- **TASK STATEMENT**
A verbatim reproduction of the lines below, from the line containing "compras realizadas diretamente" through the line containing "Qual o total gasto por campanha?", both ends included, is the whole required output.

Document images with source code
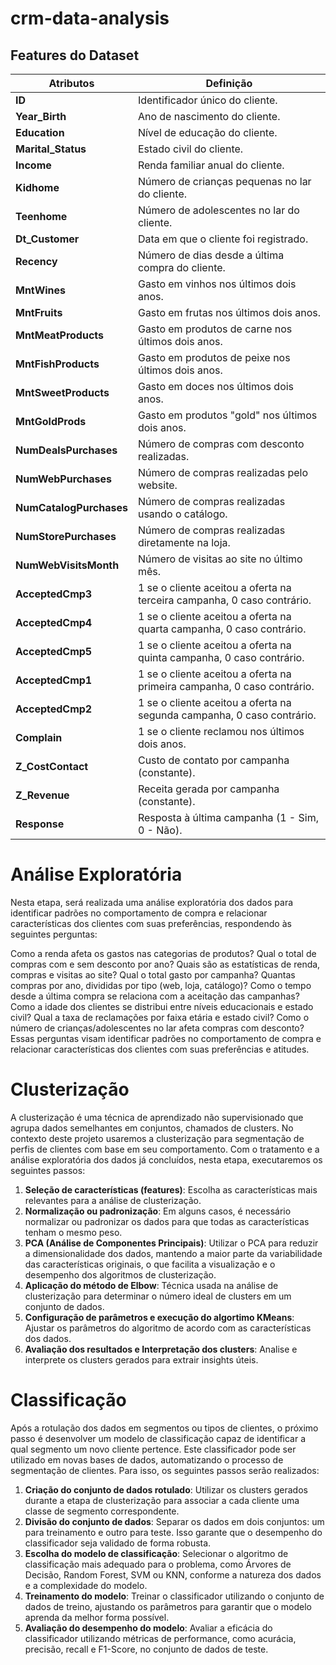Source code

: # crm-data-analysis

## Features do Dataset

| Atributos                  | Definição                                                                                          |
|----------------------------|----------------------------------------------------------------------------------------------------|
| **ID**                      | Identificador único do cliente.                                                                    |
| **Year_Birth**              | Ano de nascimento do cliente.                                                                      |
| **Education**               | Nível de educação do cliente.                                                                     |
| **Marital_Status**          | Estado civil do cliente.                                                                           |
| **Income**                  | Renda familiar anual do cliente.                                                                   |
| **Kidhome**                 | Número de crianças pequenas no lar do cliente.                                                     |
| **Teenhome**                | Número de adolescentes no lar do cliente.                                                          |
| **Dt_Customer**             | Data em que o cliente foi registrado.                                                              |
| **Recency**                 | Número de dias desde a última compra do cliente.                                                   |
| **MntWines**                | Gasto em vinhos nos últimos dois anos.                                                             |
| **MntFruits**               | Gasto em frutas nos últimos dois anos.                                                            |
| **MntMeatProducts**         | Gasto em produtos de carne nos últimos dois anos.                                                  |
| **MntFishProducts**         | Gasto em produtos de peixe nos últimos dois anos.                                                  |
| **MntSweetProducts**        | Gasto em doces nos últimos dois anos.                                                              |
| **MntGoldProds**            | Gasto em produtos "gold" nos últimos dois anos.                                                    |
| **NumDealsPurchases**       | Número de compras com desconto realizadas.                                                        |
| **NumWebPurchases**         | Número de compras realizadas pelo website.                                                        |
| **NumCatalogPurchases**     | Número de compras realizadas usando o catálogo.                                                   |
| **NumStorePurchases**       | Número de compras realizadas diretamente na loja.                                                 |
| **NumWebVisitsMonth**       | Número de visitas ao site no último mês.                                                          |
| **AcceptedCmp3**            | 1 se o cliente aceitou a oferta na terceira campanha, 0 caso contrário.                           |
| **AcceptedCmp4**            | 1 se o cliente aceitou a oferta na quarta campanha, 0 caso contrário.                             |
| **AcceptedCmp5**            | 1 se o cliente aceitou a oferta na quinta campanha, 0 caso contrário.                             |
| **AcceptedCmp1**            | 1 se o cliente aceitou a oferta na primeira campanha, 0 caso contrário.                           |
| **AcceptedCmp2**            | 1 se o cliente aceitou a oferta na segunda campanha, 0 caso contrário.                            |
| **Complain**                | 1 se o cliente reclamou nos últimos dois anos.                                                    |
| **Z_CostContact**           | Custo de contato por campanha (constante).                                                         |
| **Z_Revenue**               | Receita gerada por campanha (constante).                                                           |
| **Response**                | Resposta à última campanha (1 - Sim, 0 - Não).                                                     |

# Análise Exploratória 

Nesta etapa, será realizada uma análise exploratória dos dados para identificar padrões no comportamento de compra e relacionar características dos clientes com suas preferências, respondendo às seguintes perguntas:

Como a renda afeta os gastos nas categorias de produtos?
Qual o total de compras com e sem desconto por ano?
Quais são as estatísticas de renda, compras e visitas ao site?
Qual o total gasto por campanha?
Quantas compras por ano, divididas por tipo (web, loja, catálogo)?
Como o tempo desde a última compra se relaciona com a aceitação das campanhas?
Como a idade dos clientes se distribui entre níveis educacionais e estado civil?
Qual a taxa de reclamações por faixa etária e estado civil?
Como o número de crianças/adolescentes no lar afeta compras com desconto?
Essas perguntas visam identificar padrões no comportamento de compra e relacionar características dos clientes com suas preferências e atitudes.

# Clusterização

A clusterização é uma técnica de aprendizado não supervisionado que agrupa dados semelhantes em conjuntos, chamados de clusters. No contexto deste projeto usaremos a clusterização para segmentação de perfis de clientes com base em seu comportamento.
Com o tratamento e a análise exploratória dos dados já concluídos, nesta etapa, executaremos os seguintes passos:

1. **Seleção de características (features)**: Escolha as características mais relevantes para a análise de clusterização.
2. **Normalização ou padronização**: Em alguns casos, é necessário normalizar ou padronizar os dados para que todas as características tenham o mesmo peso.
3. **PCA (Análise de Componentes Principais)**: Utilizar o PCA para reduzir a dimensionalidade dos dados, mantendo a maior parte da variabilidade das características originais, o que facilita a visualização e o desempenho dos algoritmos de clusterização.
4. **Aplicação do método de Elbow**: Técnica usada na análise de clusterização para determinar o número ideal de clusters em um conjunto de dados.
5. **Configuração de parâmetros e execução do algortimo KMeans**: Ajustar os parâmetros do algoritmo de acordo com as características dos dados.
6. **Avaliação dos resultados e Interpretação dos clusters**: Analise e interprete os clusters gerados para extrair insights úteis.


# Classificação

Após a rotulação dos dados em segmentos ou tipos de clientes, o próximo passo é desenvolver um modelo de classificação capaz de identificar a qual segmento um novo cliente pertence. Este classificador pode ser utilizado em novas bases de dados, automatizando o processo de segmentação de clientes. Para isso, os seguintes passos serão realizados:

1. **Criação do conjunto de dados rotulado**: Utilizar os clusters gerados durante a etapa de clusterização para associar a cada cliente uma classe de segmento correspondente.
2. **Divisão do conjunto de dados**: Separar os dados em dois conjuntos: um para treinamento e outro para teste. Isso garante que o desempenho do classificador seja validado de forma robusta.
3. **Escolha do modelo de classificação**: Selecionar o algoritmo de classificação mais adequado para o problema, como Árvores de Decisão, Random Forest, SVM ou KNN, conforme a natureza dos dados e a complexidade do modelo.
4. **Treinamento do modelo**: Treinar o classificador utilizando o conjunto de dados de treino, ajustando os parâmetros para garantir que o modelo aprenda da melhor forma possível.
5. **Avaliação do desempenho do modelo**: Avaliar a eficácia do classificador utilizando métricas de performance, como acurácia, precisão, recall e F1-Score, no conjunto de dados de teste.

- **SOLUTION FOR THIS EXERCISE**
| **NumStorePurchases**       | Número de compras realizadas diretamente na loja.                                                 |
| **NumWebVisitsMonth**       | Número de visitas ao site no último mês.                                                          |
| **AcceptedCmp3**            | 1 se o cliente aceitou a oferta na terceira campanha, 0 caso contrário.                           |
| **AcceptedCmp4**            | 1 se o cliente aceitou a oferta na quarta campanha, 0 caso contrário.                             |
| **AcceptedCmp5**            | 1 se o cliente aceitou a oferta na quinta campanha, 0 caso contrário.                             |
| **AcceptedCmp1**            | 1 se o cliente aceitou a oferta na primeira campanha, 0 caso contrário.                           |
| **AcceptedCmp2**            | 1 se o cliente aceitou a oferta na segunda campanha, 0 caso contrário.                            |
| **Complain**                | 1 se o cliente reclamou nos últimos dois anos.                                                    |
| **Z_CostContact**           | Custo de contato por campanha (constante).                                                         |
| **Z_Revenue**               | Receita gerada por campanha (constante).                                                           |
| **Response**                | Resposta à última campanha (1 - Sim, 0 - Não).                                                     |

# Análise Exploratória 

Nesta etapa, será realizada uma análise exploratória dos dados para identificar padrões no comportamento de compra e relacionar características dos clientes com suas preferências, respondendo às seguintes perguntas:

Como a renda afeta os gastos nas categorias de produtos?
Qual o total de compras com e sem desconto por ano?
Quais são as estatísticas de renda, compras e visitas ao site?
Qual o total gasto por campanha?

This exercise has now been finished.